TOPIC: Data, Systems and Networking

Networking @Scale California 2019

SEPTEMBER 09, 2019 @ 8:30 AM PDT - 5:30 PM PDT
Designed for engineers that build and manage large-scale networks. Networking solutions are critical for building applications and services that serve billions of people around the world. Building and operating such large-scale networks often present complex engineering challenges to solve.
RSVPS CLOSED
AGENDA SPEAKERS

ABOUT EVENT

Networking @Scale is an invitation-only technical conference for engineers that build and manage large-scale networks.

Networking solutions are critical for building applications and services that serve billions of people around the world.

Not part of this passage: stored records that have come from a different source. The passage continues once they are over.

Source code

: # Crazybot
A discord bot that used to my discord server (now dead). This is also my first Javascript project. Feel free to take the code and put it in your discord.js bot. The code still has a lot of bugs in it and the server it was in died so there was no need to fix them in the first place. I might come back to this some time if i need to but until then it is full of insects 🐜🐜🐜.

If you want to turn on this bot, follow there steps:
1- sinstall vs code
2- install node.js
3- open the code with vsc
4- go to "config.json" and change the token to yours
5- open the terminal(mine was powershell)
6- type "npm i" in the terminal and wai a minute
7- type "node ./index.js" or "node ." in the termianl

Building and operating such large-scale networks often present complex engineering challenges to solve. The Networking @Scale community focuses on bringing people together to discuss these challenges. This year’s conference will feature technical speakers from leading network operators with a focus on how we maintain high network availability and deal with outages.

Networking @Scale will be held at the Computer History Museum in Mountain View, California, on Monday, September 9th beginning at 9:30 AM. Be sure to also stick around for Happy Hour in the evening.

EVENT AGENDA

Event times below are displayed in PT.

September 9

08:30 AM - 09:30 AM
Registration and Breakfast
09:30 AM - 09:45 AM
Welcome Remarks
Speaker Omar Baldonado,Meta
09:45 AM - 10:15 AM
Secure Reliability: Tales from Mysterious Platforms

Infrastructure is more critical than ever; we push for standards/automation to build repeatable designs with precise handling of frequent events, maintaining the high availability of our systems. But what about issues that are not easily solved by just software? What about problems and functions that most system designers are not considering? How does security fit into the big picture?. These are some of the questions we want to start exploring in this presentation by examining how security is an element in the overall reliability of infrastructure we depend on every day.

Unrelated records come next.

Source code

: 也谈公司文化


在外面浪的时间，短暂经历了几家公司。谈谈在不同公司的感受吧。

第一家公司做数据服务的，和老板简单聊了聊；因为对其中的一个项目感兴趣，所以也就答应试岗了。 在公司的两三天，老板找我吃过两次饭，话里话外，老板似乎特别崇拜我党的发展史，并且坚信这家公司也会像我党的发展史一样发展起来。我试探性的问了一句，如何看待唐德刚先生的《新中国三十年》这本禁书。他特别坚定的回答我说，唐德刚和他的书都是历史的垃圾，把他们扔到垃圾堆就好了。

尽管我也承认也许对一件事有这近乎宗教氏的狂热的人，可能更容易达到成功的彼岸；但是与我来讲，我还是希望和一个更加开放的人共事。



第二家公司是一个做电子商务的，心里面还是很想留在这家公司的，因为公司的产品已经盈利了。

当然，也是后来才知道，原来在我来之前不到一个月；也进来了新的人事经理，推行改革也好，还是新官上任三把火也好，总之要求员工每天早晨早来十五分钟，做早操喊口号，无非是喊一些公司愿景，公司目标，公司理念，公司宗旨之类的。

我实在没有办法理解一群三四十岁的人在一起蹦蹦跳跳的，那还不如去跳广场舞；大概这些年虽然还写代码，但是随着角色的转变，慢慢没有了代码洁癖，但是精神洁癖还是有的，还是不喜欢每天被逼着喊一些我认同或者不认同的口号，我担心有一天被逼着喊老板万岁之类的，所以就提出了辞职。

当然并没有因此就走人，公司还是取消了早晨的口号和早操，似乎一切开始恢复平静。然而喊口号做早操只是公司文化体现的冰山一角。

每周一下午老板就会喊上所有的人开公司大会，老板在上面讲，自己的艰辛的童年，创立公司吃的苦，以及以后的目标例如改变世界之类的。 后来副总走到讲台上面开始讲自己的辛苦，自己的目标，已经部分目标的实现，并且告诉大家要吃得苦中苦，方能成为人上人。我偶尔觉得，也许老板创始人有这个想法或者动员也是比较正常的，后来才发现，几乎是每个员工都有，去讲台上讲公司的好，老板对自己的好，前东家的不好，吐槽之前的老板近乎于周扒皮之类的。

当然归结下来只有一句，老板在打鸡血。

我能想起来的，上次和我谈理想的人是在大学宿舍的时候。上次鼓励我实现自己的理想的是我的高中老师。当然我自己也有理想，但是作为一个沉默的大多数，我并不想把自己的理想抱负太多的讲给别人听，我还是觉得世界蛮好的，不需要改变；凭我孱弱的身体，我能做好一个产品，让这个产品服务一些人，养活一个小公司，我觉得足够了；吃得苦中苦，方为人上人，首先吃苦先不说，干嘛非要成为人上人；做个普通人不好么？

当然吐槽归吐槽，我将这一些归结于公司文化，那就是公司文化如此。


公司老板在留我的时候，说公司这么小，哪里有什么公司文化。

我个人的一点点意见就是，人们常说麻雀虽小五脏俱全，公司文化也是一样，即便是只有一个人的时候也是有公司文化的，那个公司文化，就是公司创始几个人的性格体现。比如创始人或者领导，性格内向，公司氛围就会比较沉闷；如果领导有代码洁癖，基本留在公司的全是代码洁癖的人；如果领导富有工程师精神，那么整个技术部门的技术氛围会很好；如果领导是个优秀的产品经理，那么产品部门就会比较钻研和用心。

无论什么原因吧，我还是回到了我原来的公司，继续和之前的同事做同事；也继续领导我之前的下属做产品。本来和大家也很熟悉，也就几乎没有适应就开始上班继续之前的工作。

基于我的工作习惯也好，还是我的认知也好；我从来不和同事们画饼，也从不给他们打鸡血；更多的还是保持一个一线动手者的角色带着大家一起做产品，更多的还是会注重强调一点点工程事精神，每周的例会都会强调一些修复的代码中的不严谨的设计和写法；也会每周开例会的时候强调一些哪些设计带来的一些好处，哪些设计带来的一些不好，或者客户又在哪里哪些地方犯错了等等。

For this, we will describe from our POV, at a high level, the concept of reliability design, what are usually some goals when architecting these systems and the tradeoffs made. To be able to talk about these subjects, we will cover topics around incident response and analysis with a few examples.

We will describe an exploration that we did in some of our optical platforms on crucial areas that could negatively affect the overall reliability of our design and service provided. To conclude, we will summarize takeaways and recommendations for the audience to take back to their respective organizations.

Speaker Jade Auer,Facebook
Speaker Jose Leitao,Facebook
10:15 AM - 10:45 AM
Failing Last and Least: Design Principles for Network Availability

The network is among the most critical components of any computing infrastructure. It is an enabler for modern distributed systems architecture, with a trend toward ever increasing functionality and offloads moving into the network. It must constantly be expanded and reconfigured as a prerequisite to deploying compute and storage infrastructure that are themselves growing exponentially. Most importantly however, the network must deliver the highest levels of reliability. A failure in the network often has an outsized blast radius and one of the leading causes of correlated and cascading failures, which only exacerbates the impact of a network failure.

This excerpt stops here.